Proposed capital rules would unfairly require banks to hold additional reserves for some second mortgages, industry officials charged.
The proposal affects lenders that hold a first and second mortgage on the same property. They would have to hold $8 in capital for every $100 of the second mortgage, or junior lien.
Currently, banks and thrifts examined by the Federal Reserve Board and the Office of Thrift Supervision only hold 4% of a second mortgage as reserves provided they meet "prudent" underwriting standards. Those supervised by other agencies hold 8%. All agencies require lenders to hold 4% of first mortgages in reserves.
"America's Community Bankers sees no reason why first or junior liens should be treated differently if they satisfy equivalent and prudent conditions," Charlotte M. Bahin, regulatory counsel for the trade group, wrote in a comment letter filed with the agencies last month.
Richard M. Whiting, general counsel of the Bankers Roundtable, urged the agencies to adopt the lower capital requirements of the Fed and OTS.
Leon T. Kendall, a Northwestern University professor of finance and real estate, disagreed. He wrote that second mortgages are the "most-risky home loans" and that capital standards should be even stricter.
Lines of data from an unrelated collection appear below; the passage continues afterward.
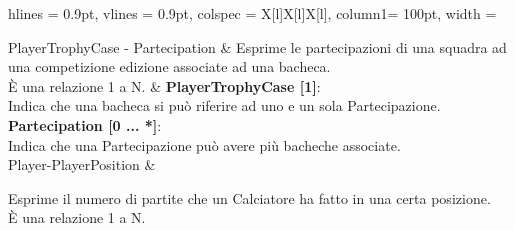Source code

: \begin{tblr}{
    hlines = {0.9pt}, vlines = {0.9pt}, colspec = {X[l]X[l]X[l]}, column{1}= {100pt},
    width = \textwidth
}

	{
		PlayerTrophyCase - Partecipation
	}
	&
	{
		Esprime le partecipazioni di una squadra
		ad una competizione edizione associate
		ad una bacheca.\\
		È una relazione 1 a N.
	}
	&
	{
		\textbf{PlayerTrophyCase [1]}:\\Indica che una bacheca
			si può riferire ad uno e un sola Partecipazione.
		\medskip\textbf{Partecipation [0 ... *]}:\\Indica che
			una Partecipazione può avere più bacheche associate.
	}
	\\
	{
		Player-PlayerPosition
	}
	&
	{
		Esprime il numero di partite che un Calciatore
		ha fatto in una certa posizione.\\
		È una relazione 1 a N.
		
}
\end{tblr}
Nearly 8,000 commercial banks as of September held $81 billion in second mortgages. However, regulators do not track which of these lenders also hold the first mortgage.
The second-mortgage provision was included in a larger proposal standardizing risk-based capital rules for mutual fund investments and some residential property loans. The broader proposal drew wide support, according to comment letters filed in late December.
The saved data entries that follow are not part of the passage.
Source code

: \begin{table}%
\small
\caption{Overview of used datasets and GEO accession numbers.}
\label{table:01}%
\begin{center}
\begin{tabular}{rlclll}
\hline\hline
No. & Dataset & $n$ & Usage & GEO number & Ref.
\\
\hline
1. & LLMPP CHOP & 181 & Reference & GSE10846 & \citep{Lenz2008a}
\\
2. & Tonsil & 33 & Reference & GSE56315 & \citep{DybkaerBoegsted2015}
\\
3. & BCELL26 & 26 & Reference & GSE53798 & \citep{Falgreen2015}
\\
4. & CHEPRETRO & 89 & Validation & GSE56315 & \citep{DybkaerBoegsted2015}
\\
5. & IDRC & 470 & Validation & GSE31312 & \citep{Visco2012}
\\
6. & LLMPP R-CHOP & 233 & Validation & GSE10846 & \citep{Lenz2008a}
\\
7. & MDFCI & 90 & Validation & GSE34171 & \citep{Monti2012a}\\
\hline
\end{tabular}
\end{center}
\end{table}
"There will be uniform capital rules among the banking agencies" if the plan is adopted, wrote Paul A. Smith, senior federal administrative counsel at the American Bankers Association.
"Although some institutions may experience slight increases in capital required as a result of the adoption of the proposal, more appear to have excess capital freed by the changes," Mr. Smith wrote.
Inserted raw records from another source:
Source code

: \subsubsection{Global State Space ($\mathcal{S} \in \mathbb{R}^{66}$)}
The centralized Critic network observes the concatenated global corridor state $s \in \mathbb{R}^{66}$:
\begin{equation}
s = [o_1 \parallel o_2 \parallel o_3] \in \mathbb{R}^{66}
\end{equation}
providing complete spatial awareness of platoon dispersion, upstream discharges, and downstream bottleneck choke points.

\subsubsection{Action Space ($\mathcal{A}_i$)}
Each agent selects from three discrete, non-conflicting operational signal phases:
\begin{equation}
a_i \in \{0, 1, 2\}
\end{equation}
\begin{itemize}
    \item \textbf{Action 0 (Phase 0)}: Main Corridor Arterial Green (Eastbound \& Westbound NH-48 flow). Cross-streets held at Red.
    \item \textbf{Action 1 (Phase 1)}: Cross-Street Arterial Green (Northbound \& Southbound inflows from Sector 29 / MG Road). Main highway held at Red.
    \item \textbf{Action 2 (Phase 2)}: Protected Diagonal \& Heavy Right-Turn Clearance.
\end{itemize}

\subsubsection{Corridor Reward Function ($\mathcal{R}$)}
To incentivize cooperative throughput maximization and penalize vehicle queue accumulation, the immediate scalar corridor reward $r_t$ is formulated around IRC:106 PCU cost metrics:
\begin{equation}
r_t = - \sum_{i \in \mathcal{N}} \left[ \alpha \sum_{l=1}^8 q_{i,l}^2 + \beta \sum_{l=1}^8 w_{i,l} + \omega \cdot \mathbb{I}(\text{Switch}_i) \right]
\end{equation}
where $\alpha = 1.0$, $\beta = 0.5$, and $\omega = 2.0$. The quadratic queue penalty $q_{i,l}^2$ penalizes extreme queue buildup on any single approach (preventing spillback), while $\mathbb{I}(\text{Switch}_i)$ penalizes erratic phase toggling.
Separately, a proposal to change capital rules that govern banks' stock holdings drew mixed reviews. Issued in October, it would let institutions count 45% of pretax unrealized gains from stock investments toward Tier 2 risk-based capital.
Small banks knocked the proposal, which would primarily benefit fewer than two dozen big banks nationwide.
They fear the robust economy may fool some bankers into relying on paper gains to bolster regulatory capital, and that the rest of the industry would have to bail them out if the economy sours.
"Gains should only be reflected in capital when they are realized," wrote Bill Sones, president of the Independent Bankers Association of America. "The strong economic environment has created equity gains that may not continue to exist should the economy weaken, which will eventually occur."
Citicorp and America's Community Bankers supported the proposal because it would make U.S. and international capital standards consistent.
The ABA and Roundtable gave reluctant endorsements. Their letters said that including equity securities in regulatory capital adds to the volatility and complexity of capital accounts. But because regulators already deduct unrealized losses, the groups supported including unrealized gains.
The Roundtable recommended going a step further and counting 100% of unrealized gains as capital.
The banking and thrift agencies will hear from the industry again Feb. 3, when comments are due on a proposal to adopt new capital requirements for recourse agreements. Under the plan, institutions holding the riskiest part of a securitization would face higher capital requirements than those holding less-risky sections.